The slow death of Sears by Lampert's hands is just sad. Lampert's ideology, and probably his narcissism, have killed one of America's biggest names. I don't think we've ever seen a better example of what happens when Ayn Rand's beliefs go up against reality.
Buzzfeed via TPM reports that Marco Rubio is probably not ready for the White House:
The key line is: "Though generally seen as cool-headed and quick on his feet, Rubio is known to friends, allies, and advisers for a kind of incurable anxiousness — and an occasional propensity to panic in moments of crisis, both real and imagined."
Now plenty of us get anxious. But there's probably nothing you want less in a President than a propensity to panic in moments of crisis. It's almost terrifying. Now I'm panicking.
For all that, not to put too fine a point on it but the presidency is a fairly unpredictable enterprise with a more or less nonstop stream of crises, some trivial, some potentially world shattering. Coolness under pressure and the ability to make decisions are the two critical attributes in any leader or executive and likely the two most important for a President. What's the 3 AM red phone line call for Rubio? Even better is the reference to panicking over crises "both real and imagined."
Again, not Obama.
The current Republican rap on Obama is basically that he doesn't panic enough. Too cool and collected, when the world is burning around him. Whatever you make of that, Obama isn't a panicker. No drama. Again, you cannot put that much stock in any single article. But the charge is about the most devastating one that can be leveled at a candidate for President. And recent debate evidence tends to confirm the diagnosis.
Calculated Risk updates the "scariest jobs chart ever:"
The chart shows each of the post-World War II recessions in terms of job losses from the pre-recession peak. Notice that the 2001 recession line slides right into the 2007 line, as the Republican policies that led to the housing boom and bust tanked the banking sector.

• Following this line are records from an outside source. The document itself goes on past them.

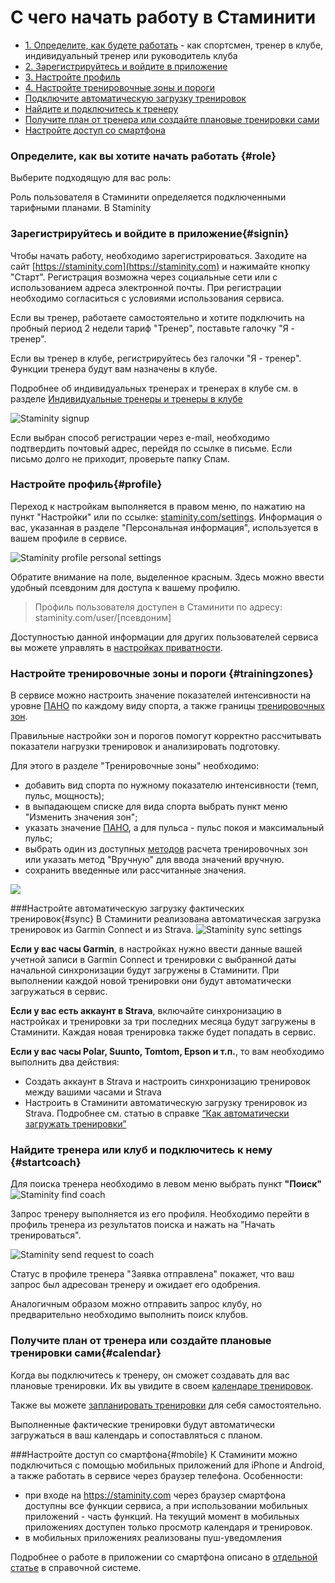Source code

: # С чего начать работу в Стаминити

* [1. Определите, как будете работать](#role) - как спортсмен, тренер в клубе, индивидуальный тренер или руководитель клуба
* [2. Зарегистрируйтесь и войдите в приложение](#signin)
* [3. Настройте профиль](#profile) 
* [4. Настройте тренировочные зоны и пороги](#trainingzones)
* [Подключите автоматическую загрузку тренировок](#sync)
* [Найдите и подключитесь к тренеру](#startcoach)
* [Получите план от тренера или создайте плановые тренировки сами](#calendar)
* [Настройте доступ со смартфона](#mobile)


### Определите, как вы хотите начать работать {#role}

Выберите подходящую для вас роль:


Роль пользователя в Стаминити определяется подключенными тарифными планами. 
В Staminity 


### Зарегистрируйтесь и войдите в приложение{#signin}
Чтобы начать работу, необходимо зарегистрироваться.
Заходите на сайт [https://staminity.com](https://staminity.com) и нажимайте кнопку "Старт".
Регистрация возможна через социальные сети или с использованием адреса электронной почты. При регистрации необходимо согласиться с условиями использования сервиса.

Если вы тренер, работаете самостоятельно и хотите подключить на пробный период 2 недели тариф "Тренер", поставьте галочку "Я - тренер".

Если вы тренер в клубе, регистрируйтесь без галочки "Я - тренер". Функции тренера будут вам назначены в клубе.

Подробнее об индивидуальных тренерах и тренерах в клубе см. в разделе [Индивидуальные тренеры и тренеры в клубе](/coaches/coaches-and-club-coaches.md)



![Staminity signup](http://content.staminity.com/assets/images/settings/Signup.png)

Если выбран способ регистрации через e-mail, необходимо подтвердить почтовый адрес, перейдя по ссылке в письме. Если письмо долго не приходит, проверьте папку Спам.

### Настройте профиль{#profile}
Переход к настройкам выполняется в правом меню, по нажатию на пункт "Настройки" или по ссылке: [staminity.com/settings](http://staminity.com/settings).
Информация о вас, указанная в разделе "Персональная информация", используется в вашем профиле в сервисе.

![Staminity profile personal settings](http://content.staminity.com/assets/images/PersonalSettings.png)

Обратите внимание на поле, выделенное красным. Здесь можно ввести удобный псевдоним для доступа к вашему профилю. 

>Профиль пользователя доступен в Стаминити по адресу: 
staminity.com/user/[псевдоним]

Доступностью данной информации для других пользователей сервиса вы можете управлять в [настройках приватности](/basics/privacy-settings.md).

### Настройте тренировочные зоны и пороги {#trainingzones}
В сервисе можно настроить значение показателей интенсивности на уровне [ПАНО](/basics/lactate-threshold.md) по каждому виду спорта, а также границы [тренировочных зон](/basics/intensity-zones.md).

Правильные настройки зон и порогов помогут корректно рассчитывать показатели нагрузки тренировок и анализировать подготовку.

Для этого в разделе "Тренировочные зоны" необходимо:
- добавить вид спорта по нужному показателю интенсивности (темп, пульс, мощность);
- в выпадающем списке для вида спорта выбрать пункт меню "Изменить значения зон";
- указать значение [ПАНО](/basics/lactate-threshold.md), а для пульса - пульс покоя и максимальный пульс;
- выбрать один из доступных [методов](/basics/intensity-zones.md) расчета тренировочных зон или указать метод "Вручную" для ввода значений вручную.
- сохранить введенные или рассчитанные значения.

![](http://content.staminity.com/assets/images/settings/SetZones.gif)


###Настройте автоматическую загрузку фактических тренировок{#sync}
В Стаминити реализована автоматическая загрузка тренировок из Garmin Connect и из Strava.
![Staminity sync settings](http://content.staminity.com/assets/images/settings/Sync-settings.png)

**Если у вас часы Garmin**, в настройках нужно ввести данные вашей учетной записи в Garmin Connect и тренировки с выбранной даты начальной синхронизации будут загружены в Стаминити. При выполнении каждой новой тренировки они будут автоматически загружаться в сервис. 

**Если у вас есть аккаунт в Strava**, включайте синхронизацию в настройках и тренировки за три последних месяца будут загружены в Стаминити. Каждая новая тренировка также будет попадать в сервис. 

**Если у вас часы Polar, Suunto, Tomtom, Epson и т.п.**, то вам необходимо выполнить два действия:
* Создать аккаунт в Strava и настроить синхронизацию тренировок между вашими часами и Strava
* Настроить в Стаминити автоматическую загрузку тренировок из Strava.
Подробнее см. статью в справке [“Как автоматически загружать тренировки”](/questions/activity-auto-sync.md)


### Найдите тренера или клуб и подключитесь к нему {#startcoach}
Для поиска тренера необходимо в левом меню выбрать пункт **"Поиск"** 
![Staminity find coach](http://content.staminity.com/assets/images/settings/Find-coach.png)

Запрос тренеру выполняется из его профиля.
Необходимо перейти в профиль тренера из результатов поиска и нажать на "Начать тренироваться".

![Staminity send request to coach](http://content.staminity.com/assets/images/StartCoaching_4.gif)

Статус в профиле тренера "Заявка отправлена" покажет, что ваш запрос был адресован тренеру и ожидает его одобрения.

Аналогичным образом можно отправить запрос клубу, но предварительно необходимо выполнить поиск клубов. 


### Получите план от тренера или создайте плановые тренировки сами{#calendar}
Когда вы подключитесь к тренеру, он сможет создавать для вас плановые тренировки. Их вы увидите в своем [календаре тренировок](/basics/calendar.md).

Также вы можете [запланировать тренировки](/basics/create-plan-activity.md) для себя самостоятельно. 

Выполненные фактические тренировки будут автоматически загружаться в ваш календарь и сопоставляться с планом. 

###Настройте доступ со смартфона{#mobile}
К Стаминити можно подключиться с помощью мобильных приложений для iPhone и Android, а также работать в сервисе через браузер телефона. 
Особенности:
* при входе на https://staminity.com через браузер смартфона доступны все функции сервиса, а при использовании мобильных приложений - часть функций. На текущий момент в мобильных приложениях доступен только просмотр календаря и тренировок.
* в мобильных приложениях реализованы пуш-уведомления

Подробнее о работе в приложении со смартфона описано в [отдельной статье](/basics/staminity-for-mobile.md) в справочной системе.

We haven't fully recovered from the 2001 recession, in other words. We've had a generally-down cycle for almost 15 years now. That is why we should not elect a Republican legislature until they figure out how economics works.
Sun-Times columnist Neil Steinberg put the Rauner administration in context in a column a couple of weeks ago:
Not only did Rauner fail to make tangible progress, but he didn’t even tread water properly. The normal operation of the state, such as passing an annual budget, failed to occur, sacrificed on the altar of the governor’s hunger for term limits, union enfeeblement and other unrelated pet causes. He’s like an office manager getting himself hired by promising to expand a business who then promptly fails to pay the electric bill, as a point of principle against the electric company monopoly, so they turn the lights off. Now we’re sitting in the dark, listening to him explain.
But give credit where due: Rauner has accomplished something real, something that I would have thought impossible:
He makes Rod Blagojevich look good.
In 2014, Rauner won every county in Illinois except Cook, beating Pat Quinn by about 150,000 votes out of 3.6 million cast. That's not a huge mandate. But it has turned into a huge disaster. ("A yuge disaster?" Hm.)